Last year I found her on facebook, just retiring. I shared some good memories I had of her, and updated her on some classmates of mine who had gone on to good things (one MSCS, one CPA, one PhD, one MD). I said I could speak for all of them that she had been the best thing that had happened to us in high school.

Her response was lovely, she remembered us all, and was very appreciative of my contact.

She died of breast cancer only about three months later after a very long fight. I was pleased to have made her feel good about herself right there at the end.


Amen about parents with easy-to-parent kids.

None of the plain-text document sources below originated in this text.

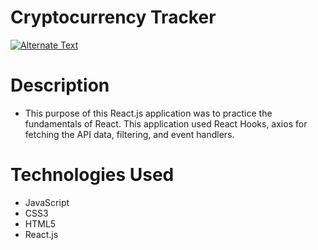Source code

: # Cryptocurrency Tracker

<a href="https://user-images.githubusercontent.com/53157290/151508144-526ed49e-7cef-4e0d-8227-f6ea6e09026a.mov" title="Link Title"><img src="{image-url}" alt="Alternate Text" /></a>

# Description

- This purpose of this React.js application was to practice the fundamentals of React. This application used React Hooks, axios for fetching the API data, filtering, and event handlers.

# Technologies Used

- JavaScript
- CSS3
- HTML5
- React.js

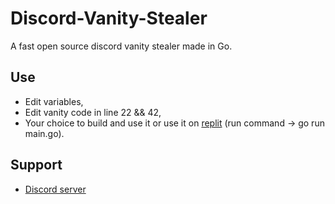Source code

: # Discord-Vanity-Stealer

A fast open source discord vanity stealer made in Go.

## Use
* Edit variables,
* Edit vanity code in line 22 && 42,
* Your choice to build and use it or use it on [replit](https://replit.com) (run command -> go run main.go).

## Support
* [Discord server](https://discord.gg/playzxd)
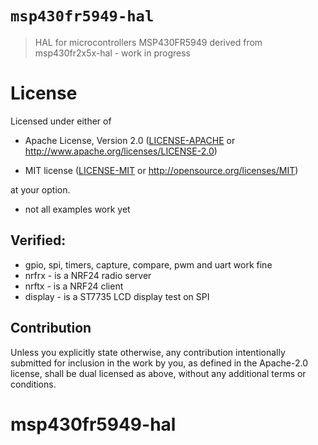 # `msp430fr5949-hal`

> HAL for microcontrollers MSP430FR5949
> derived from msp430fr2x5x-hal - 
> work in progress

# License

Licensed under either of

- Apache License, Version 2.0 ([LICENSE-APACHE](LICENSE-APACHE) or
  http://www.apache.org/licenses/LICENSE-2.0)

- MIT license ([LICENSE-MIT](LICENSE-MIT) or http://opensource.org/licenses/MIT)

at your option.

- not all examples work yet

## Verified:
- gpio, spi, timers, capture, compare, pwm and uart work fine
- nrfrx - is a NRF24 radio server
- nrftx - is a NRF24 client
- display - is a ST7735 LCD display test on SPI 

## Contribution

Unless you explicitly state otherwise, any contribution intentionally submitted
for inclusion in the work by you, as defined in the Apache-2.0 license, shall be
dual licensed as above, without any additional terms or conditions.
# msp430fr5949-hal
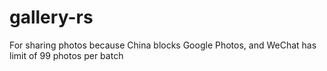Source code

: # gallery-rs
For sharing photos because China blocks Google Photos, and WeChat has limit of 99 photos per batch
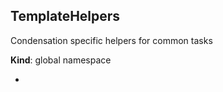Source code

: <a name="TemplateHelpers"></a>

## TemplateHelpers
Condensation specific helpers for common tasks

**Kind**: global namespace  

-

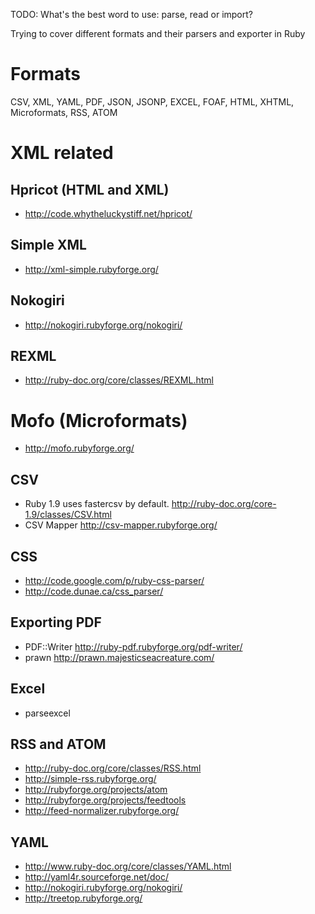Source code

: TODO: What's the best word to use: parse, read or import?

Trying to cover different formats and their parsers and exporter in Ruby

# Formats

CSV, XML, YAML, PDF, JSON, JSONP, EXCEL, FOAF, HTML, XHTML, Microformats, RSS, ATOM

# XML related

## Hpricot (HTML and XML)

* <http://code.whytheluckystiff.net/hpricot/>

## Simple XML

* <http://xml-simple.rubyforge.org/>

## Nokogiri

* <http://nokogiri.rubyforge.org/nokogiri/>

## REXML

* <http://ruby-doc.org/core/classes/REXML.html>


# Mofo (Microformats)

* <http://mofo.rubyforge.org/>

## CSV

* Ruby 1.9 uses fastercsv by default. <http://ruby-doc.org/core-1.9/classes/CSV.html>
* CSV Mapper <http://csv-mapper.rubyforge.org/>

## CSS

* <http://code.google.com/p/ruby-css-parser/>
* <http://code.dunae.ca/css_parser/>

## Exporting PDF

* PDF::Writer <http://ruby-pdf.rubyforge.org/pdf-writer/>
* prawn <http://prawn.majesticseacreature.com/>

## Excel

* parseexcel

## RSS and ATOM

* <http://ruby-doc.org/core/classes/RSS.html>
* <http://simple-rss.rubyforge.org/>
* <http://rubyforge.org/projects/atom>
* <http://rubyforge.org/projects/feedtools>
* <http://feed-normalizer.rubyforge.org/>


## YAML

* <http://www.ruby-doc.org/core/classes/YAML.html>
* <http://yaml4r.sourceforge.net/doc/>
* <http://nokogiri.rubyforge.org/nokogiri/>
* <http://treetop.rubyforge.org/>


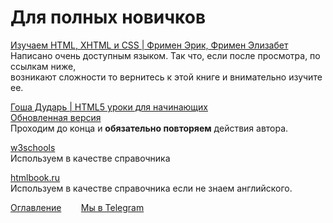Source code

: # Для полных новичков

[Изучаем HTML, XHTML и CSS | Фримен Эрик, Фримен Элизабет](https://www.ozon.ru/context/detail/id/30536415/?stat=YW5fMQ%3D%3D)<br>
Написано очень доступным языком. Так что, если после просмотра, по ссылкам ниже,<br>возникают сложности то вернитесь к этой книге и внимательно изучите ее.

[Гоша Дударь | HTML5 уроки для начинающих](https://www.youtube.com/watch?v=Sda2kF9y9Gw&list=PL0lO_mIqDDFUpe6yMyXAlcrfT6AO0KW1a)<br>
[Обновленная версия](https://www.youtube.com/watch?v=_R5a-Kc0pRc&list=PLDyJYA6aTY1nlkG0gBj96XDmDSC4Fy1TO)<br>
Проходим до конца и <b>обязательно повторяем</b> действия автора.<br>

[w3schools](www.w3schools.com/html/)<br>
Используем в качестве справочника

[htmlbook.ru](htmlbook.ru)<br>
Используем в качестве справочника если не знаем английского.

[Оглавление](README.md)&nbsp;&nbsp;&nbsp;&nbsp;&nbsp;&nbsp;&nbsp;&nbsp;[Мы в Telegram](https://t.me/LearnRubyForPikabu)
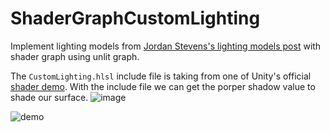 # ShaderGraphCustomLighting
Implement lighting models from [Jordan Stevens's lighting models post] with shader graph using unlit graph.

The `CustomLighting.hlsl` include file is taking from one of Unity's official [shader demo]. 
With the include file we can get the porper shadow value to shade our surface.
![image](https://user-images.githubusercontent.com/13420668/101153512-82d93c80-365f-11eb-985e-03d2cea862f6.png)

![demo](https://user-images.githubusercontent.com/13420668/101153855-e95e5a80-365f-11eb-82fd-efc135c7c885.gif)


[Jordan Stevens's lighting models post]: https://roystan.net/articles/outline-shader.html
[shader demo]: https://github.com/ciro-unity/BotW-ToonShader/tree/master/Assets
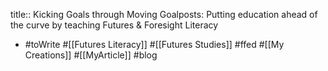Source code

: title:: Kicking Goals through Moving Goalposts: Putting education ahead of the curve by teaching Futures & Foresight Literacy

- #toWrite #[[Futures Literacy]] #[[Futures Studies]] #ffed #[[My Creations]] #[[MyArticle]] #blog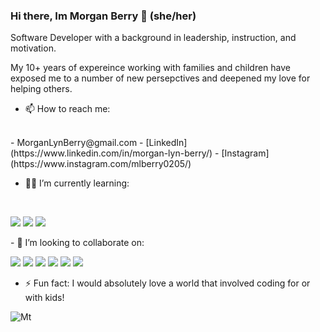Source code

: ### Hi there, Im Morgan Berry 🌻 (she/her)

Software Developer with a background in leadership, instruction, and motivation.

My 10+ years of expereince working with families and children have exposed me to a number of new persepctives and deepened my love for helping others.

- 📫 How to reach me: 
<br>
- MorganLynBerry@gmail.com
- [LinkedIn](https://www.linkedin.com/in/morgan-lyn-berry/)
- [Instagram](https://www.instagram.com/mlberry0205/)

- 🌱🔭 I’m currently learning:
 <br>
 <p>
  <img src="https://img.shields.io/badge/React-20232A?style=for-the-badge&logo=react&logoColor=61DAFB"/>
   <img src="https://img.shields.io/badge/React Router-CA4245?style=for-the-badge&logo=reactrouter&logoColor=white"/>
   <img src="https://img.shields.io/badge/Cypress-17202C?style=for-the-badge&logo=cypress&logoColor=white"/>
</p>
- 👯 I’m looking to collaborate on:
<br>
 <p>
   <img src="https://img.shields.io/badge/JavaScript-F7DF1E?style=for-the-badge&logo=javascript&logoColor=black"/>
   <img src="https://img.shields.io/badge/HTML5-E34F26?style=for-the-badge&logo=html5&logoColor=white"/>
   <img src="https://img.shields.io/badge/CSS3-1572B6?style=for-the-badge&logo=css3&logoColor=white"/>
   <img src="https://img.shields.io/badge/Mocha-8D6748?style=for-the-badge&logo=Mocha&logoColor=white"/>
   <img src="https://img.shields.io/badge/Chai-A30701?style=for-the-badge&logo=chai&logoColor=white"/>
   <img src="https://img.shields.io/badge/npm-CB3837?style=for-the-badge&logo=npm&logoColor=white"/>
 </p>

- ⚡ Fun fact: I would absolutely love a world that involved coding for or with kids!


![Mt](https://user-images.githubusercontent.com/102934145/194173792-58a6c098-3160-4042-960b-d834b00726e4.jpg)






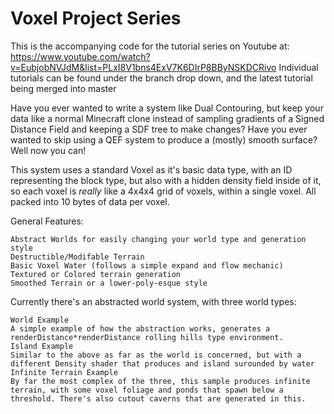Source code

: # Voxel Project Series

This is the accompanying code for the tutorial series on Youtube at: https://www.youtube.com/watch?v=EubjobNVJdM&list=PLxI8V1bns4ExV7K6DIrP8BByNSKDCRivo
Individual tutorials can be found under the branch drop down, and the latest tutorial being merged into master


Have you ever wanted to write a system like Dual Contouring, but keep your data like a normal Minecraft clone instead of sampling gradients of a Signed Distance Field and keeping a SDF tree to make changes? Have you ever wanted to skip using a QEF system to produce a (mostly) smooth surface? Well now you can!

This system uses a standard Voxel as it's basic data type, with an ID representing the block type, but also with a hidden density field inside of it, so each voxel is *really* like a 4x4x4 grid of voxels, within a single voxel. All packed into 10 bytes of data per voxel.

General Features:

    Abstract Worlds for easily changing your world type and generation style
    Destructible/Modifable Terrain
    Basic Voxel Water (follows a simple expand and flow mechanic)
    Textured or Colored terrain generation
    Smoothed Terrain or a lower-poly-esque style


Currently there's an abstracted world system, with three world types:

    World Example
    A simple example of how the abstraction works, generates a renderDistance*renderDistance rolling hills type environment.
    Island Example
    Similar to the above as far as the world is concerned, but with a different Density shader that produces and island surounded by water
    Infinite Terrain Example
    By far the most complex of the three, this sample produces infinite terrain, with some voxel foliage and ponds that spawn below a threshold. There's also cutout caverns that are generated in this.

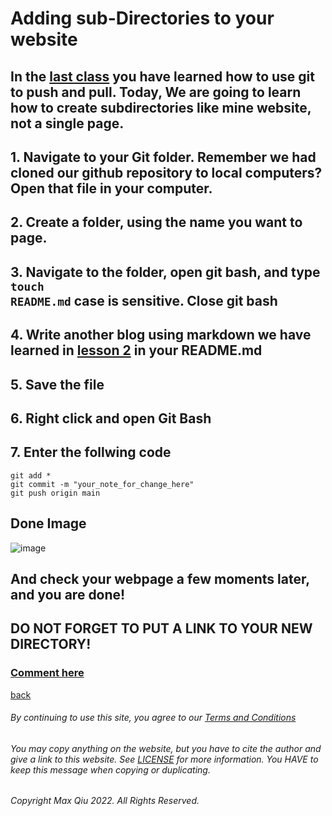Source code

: ﻿# Adding sub-Directories to your website
## In the [last class](https://qqiumax.github.io/blog/controlling-using-git) you have learned how to use git to push and pull. Today, We are going to learn how to create subdirectories like mine website, not a single page.

## 1. Navigate to your Git folder. Remember we had cloned our github repository to local computers? Open that file in your computer. 
## 2. Create a folder, using the name you want to page. 
## 3. Navigate to the folder, open git bash, and type <code>touch README.md</code> case is sensitive. Close git bash
## 4. Write another blog using markdown we have learned in [lesson 2](https://qqiumax.github.io/blog/write-blog-using-markdown) in your README.md
## 5. Save the file
## 6. Right click and open Git Bash
## 7. Enter the follwing code

    git add *
    git commit -m "your_note_for_change_here"
    git push origin main

## Done Image

![image](https://qqiumax.github.io/blog/adding-directories/sub.png)

## And check your webpage a few moments later, and you are done!
## **DO NOT FORGET TO PUT A LINK TO YOUR NEW DIRECTORY!**
### **[Comment here](https://qqiumax.github.io/comment/)**
[back](https://qqiumax.github.io/blog/)


###### By continuing to use this site, you agree to our [Terms and Conditions](https://qqiumax.github.io/terms/)

###### You may copy anything on the website, but you have to cite the author and give a link to this website. See [LICENSE](https://qqiumax.github.io/LICENSE) for more information. You HAVE to keep this message when copying or duplicating.

###### Copyright Max Qiu 2022. All Rights Reserved.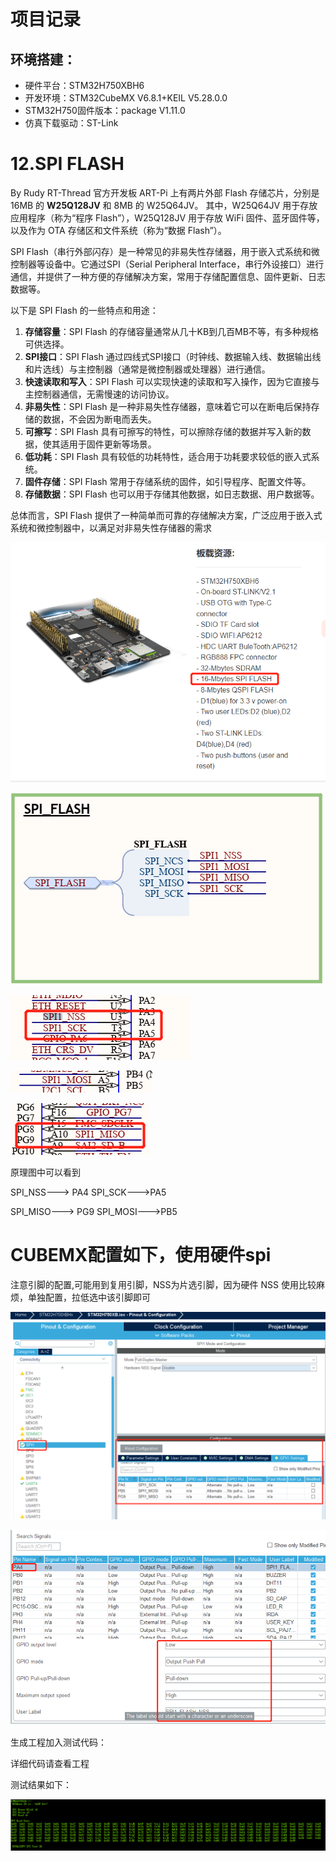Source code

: 

# 项目记录

## 环境搭建：

- 硬件平台：STM32H750XBH6
- 开发环境：STM32CubeMX V6.8.1+KEIL V5.28.0.0
- STM32H750固件版本：package V1.11.0
- 仿真下载驱动：ST-Link



# 12.SPI FLASH 

By Rudy RT-Thread 官方开发板 ART-Pi 上有两片外部 Flash 存储芯片，分别是 16MB 的 **W25Q128JV** 和 8MB 的 W25Q64JV。 其中，W25Q64JV 用于存放应用程序（称为“程序 Flash”），W25Q128JV 用于存放 WiFi 固件、蓝牙固件等，以及作为 OTA 存储区和文件系统（称为“数据 Flash”）。



SPI Flash（串行外部闪存）是一种常见的非易失性存储器，用于嵌入式系统和微控制器等设备中。它通过SPI（Serial Peripheral Interface，串行外设接口）进行通信，并提供了一种方便的存储解决方案，常用于存储配置信息、固件更新、日志数据等。

以下是 SPI Flash 的一些特点和用途：

1. **存储容量**：SPI Flash 的存储容量通常从几十KB到几百MB不等，有多种规格可供选择。
2. **SPI接口**：SPI Flash 通过四线式SPI接口（时钟线、数据输入线、数据输出线和片选线）与主控制器（通常是微控制器或处理器）进行通信。
3. **快速读取和写入**：SPI Flash 可以实现快速的读取和写入操作，因为它直接与主控制器通信，无需慢速的访问协议。
4. **非易失性**：SPI Flash 是一种非易失性存储器，意味着它可以在断电后保持存储的数据，不会因为断电而丢失。
5. **可擦写**：SPI Flash 具有可擦写的特性，可以擦除存储的数据并写入新的数据，使其适用于固件更新等场景。
6. **低功耗**：SPI Flash 具有较低的功耗特性，适合用于功耗要求较低的嵌入式系统。
7. **固件存储**：SPI Flash 常用于存储系统的固件，如引导程序、配置文件等。
8. **存储数据**：SPI Flash 也可以用于存储其他数据，如日志数据、用户数据等。

总体而言，SPI Flash 提供了一种简单而可靠的存储解决方案，广泛应用于嵌入式系统和微控制器中，以满足对非易失性存储器的需求



![image-20230722103709433](pic/image-20230722103709433.png)

![image-20230722103842383](pic/image-20230722103842383.png)

![image-20230722104005342](pic/image-20230722104005342.png)

![image-20230722104029205](pic/image-20230722104029205.png)

![image-20230722104126028](pic/image-20230722104126028.png)

原理图中可以看到

SPI_NSS---> PA4          SPI_SCK--->PA5



SPI_MISO---> PG9       SPI_MOSI--->PB5



# CUBEMX配置如下，使用硬件spi

注意引脚的配置,可能用到复用引脚，NSS为片选引脚，因为硬件 NSS 使用比较麻烦，单独配置，拉低选中该引脚即可

![image-20230722110244273](pic/image-20230722110244273.png)

![image-20230722114255294](pic/image-20230722114255294.png)

生成工程加入测试代码：

详细代码请查看工程

测试结果如下：

![image-20230722123606480](pic/image-20230722123606480.png)

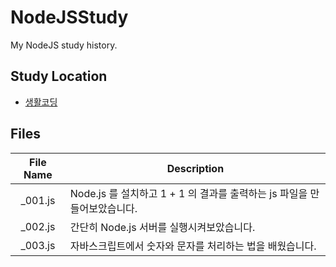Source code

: # NodeJSStudy

My NodeJS study history.

## Study Location

* [생활코딩](https://opentutorials.org/course/3332)

## Files
|File Name|Description|
|:---:|---|
|_001.js|Node.js 를 설치하고 1 + 1 의 결과를 출력하는 js 파일을 만들어보았습니다.|
|_002.js|간단히 Node.js 서버를 실행시켜보았습니다.|
|_003.js|자바스크립트에서 숫자와 문자를 처리하는 법을 배웠습니다.|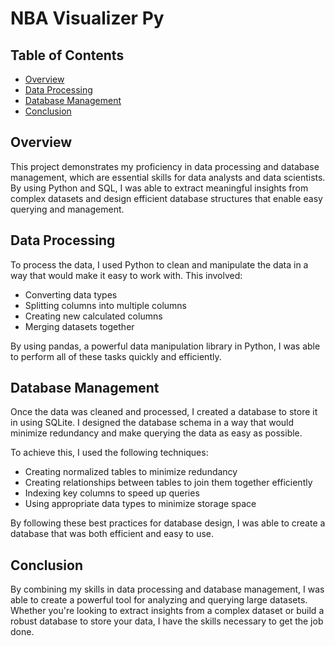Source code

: # NBA Visualizer Py

## Table of Contents

- [Overview](#overview)
- [Data Processing](#data-processing)
- [Database Management](#database-management)
- [Conclusion](#conclusion)

## Overview

This project demonstrates my proficiency in data processing and database management, which are essential skills for data analysts and data scientists. By using Python and SQL, I was able to extract meaningful insights from complex datasets and design efficient database structures that enable easy querying and management.

## Data Processing

To process the data, I used Python to clean and manipulate the data in a way that would make it easy to work with. This involved:

- Converting data types
- Splitting columns into multiple columns
- Creating new calculated columns
- Merging datasets together

By using pandas, a powerful data manipulation library in Python, I was able to perform all of these tasks quickly and efficiently.

## Database Management

Once the data was cleaned and processed, I created a database to store it in using SQLite. I designed the database schema in a way that would minimize redundancy and make querying the data as easy as possible.

To achieve this, I used the following techniques:

- Creating normalized tables to minimize redundancy
- Creating relationships between tables to join them together efficiently
- Indexing key columns to speed up queries
- Using appropriate data types to minimize storage space

By following these best practices for database design, I was able to create a database that was both efficient and easy to use.

## Conclusion

By combining my skills in data processing and database management, I was able to create a powerful tool for analyzing and querying large datasets. Whether you're looking to extract insights from a complex dataset or build a robust database to store your data, I have the skills necessary to get the job done.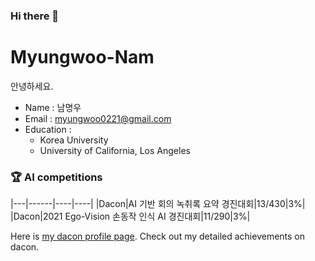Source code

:### Hi there 👋

# Myungwoo-Nam


안녕하세요.

- Name : 남명우
- Email : myungwoo0221@gmail.com
- Education : 
   - Korea University
   - University of California, Los Angeles



### 🏆 AI competitions
 |---|------|----|----|
 |Dacon|AI 기반 회의 녹취록 요약 경진대회|13/430|3%|
 |Dacon|2021 Ego-Vision 손동작 인식 AI 경진대회|11/290|3%|

  
Here is [my dacon profile page](https://dacon.io/myprofile/230684/competition). Check out my detailed achievements on dacon.




<!--
**mnam102/mnam102** is a ✨ _special_ ✨ repository because its `README.md` (this file) appears on your GitHub profile.

Here are some ideas to get you started:

- 🔭 I’m currently working on ...
- 🌱 I’m currently learning ...
- 👯 I’m looking to collaborate on ...
- 🤔 I’m looking for help with ...
- 💬 Ask me about ...
- 📫 How to reach me: ...
- 😄 Pronouns: ...
- ⚡ Fun fact: ...
-->

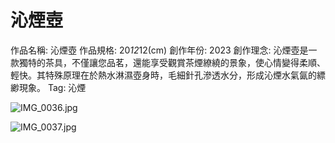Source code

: # 沁煙壺

作品名稱: 沁煙壺
作品規格: 20*12*12(cm)
創作年份: 2023
創作理念: 沁煙壺是一款獨特的茶具，不僅讓您品茗，還能享受觀賞茶煙繚繞的景象，使心情變得柔順、輕快。其特殊原理在於熱水淋濕壺身時，毛細針孔滲透水分，形成沁煙水氣氤的縹緲現象。
Tag: 沁煙

![IMG_0036.jpg](IMG_0036.jpg)

![IMG_0037.jpg](IMG_0037.jpg)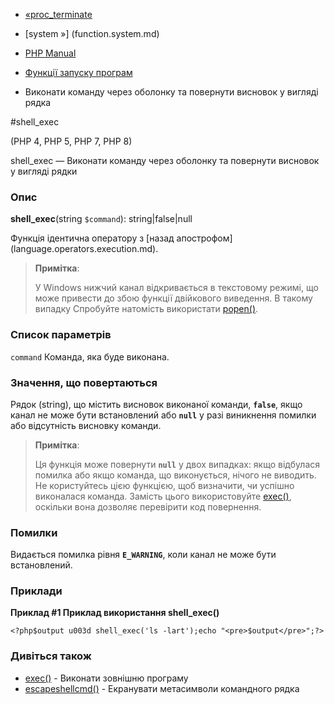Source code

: - [«proc_terminate](function.proc-terminate.md)
- [system »] (function.system.md)

- [PHP Manual](index.md)
- [Функції запуску програм](ref.exec.md)
- Виконати команду через оболонку та повернути висновок у вигляді рядка

#shell_exec

(PHP 4, PHP 5, PHP 7, PHP 8)

shell_exec — Виконати команду через оболонку та повернути висновок у вигляді
рядки

### Опис

**shell_exec**(string `$command`): string\|false\|null

Функція ідентична оператору з [назад
апострофом] (language.operators.execution.md).

> **Примітка**:
>
> У Windows нижчий канал відкривається в текстовому режимі, що може
> привести до збою функції двійкового виведення. В такому випадку
> Спробуйте натомість використати [popen()](function.popen.md).

### Список параметрів

`command`
Команда, яка буде виконана.

### Значення, що повертаються

Рядок (string), що містить висновок виконаної команди, **`false`**, якщо
канал не може бути встановлений або **`null`** у разі виникнення
помилки або відсутність висновку команди.

> **Примітка**:
>
> Ця функція може повернути **`null`** у двох випадках: якщо відбулася
> помилка або якщо команда, що виконується, нічого не виводить. Не користуйтесь
> цією функцією, щоб визначити, чи успішно виконалася команда. Замість
> цього використовуйте [exec()](function.exec.md), оскільки вона
> дозволяє перевірити код повернення.

### Помилки

Видається помилка рівня **`E_WARNING`**, коли канал не може бути
встановлений.

### Приклади

**Приклад #1 Приклад використання **shell_exec()****

` <?php$output u003d shell_exec('ls -lart');echo "<pre>$output</pre>";?> `

### Дивіться також

- [exec()](function.exec.md) - Виконати зовнішню програму
- [escapeshellcmd()](function.escapeshellcmd.md) - Екранувати
метасимволи командного рядка
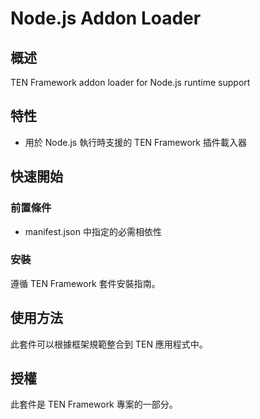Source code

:# Node.js Addon Loader

## 概述

TEN Framework addon loader for Node.js runtime support

## 特性

- 用於 Node.js 執行時支援的 TEN Framework 插件載入器

## 快速開始

### 前置條件

- manifest.json 中指定的必需相依性

### 安裝

遵循 TEN Framework 套件安裝指南。

## 使用方法

此套件可以根據框架規範整合到 TEN 應用程式中。

## 授權

此套件是 TEN Framework 專案的一部分。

I was on USENET, an ancestor of the internet, in 1981. I knew the personal names of all hundred or so people who posted to USENET news groups. There was a newsgroup called net.general for discussion of anything at all. The average I.Q. of posters was probably 130+. There was political debate, but it was all thoughtful.

In those days, you knew the topology of USENET, so if you wanted to send mail to a person outside of your system, you described the route that reached this person. It wasn't as hard as it sounds, because there were certain systems that had an immense number of connections.


A wise and cynical manager pointed out to me that software purchases are driven by features, not quality. You don't get to assess the quality of software until after the purchase.

All other (feature) things being equal, the first product to market gets the majority of the purchases. So dev teams are in a race to the bottom regarding quality. As long as software is purchased, as long as rival companies compete to provide software, this is an iron law.

To improve software quality in a race to the bottom, we must improve the quality of (young, inexperienced) software developers. But companies don't want to pay for high quality developers, they are content with barely-qualified devs earning the lowest possible wage. They hire young. They hire offshore. They hire minimally skilled talent.

There are places where quality still lives: operating systems, compilers, databases. Places where the software cannot perform its mission if it fails frequently. You have to find one of these jobs, or suppress your gag reflex.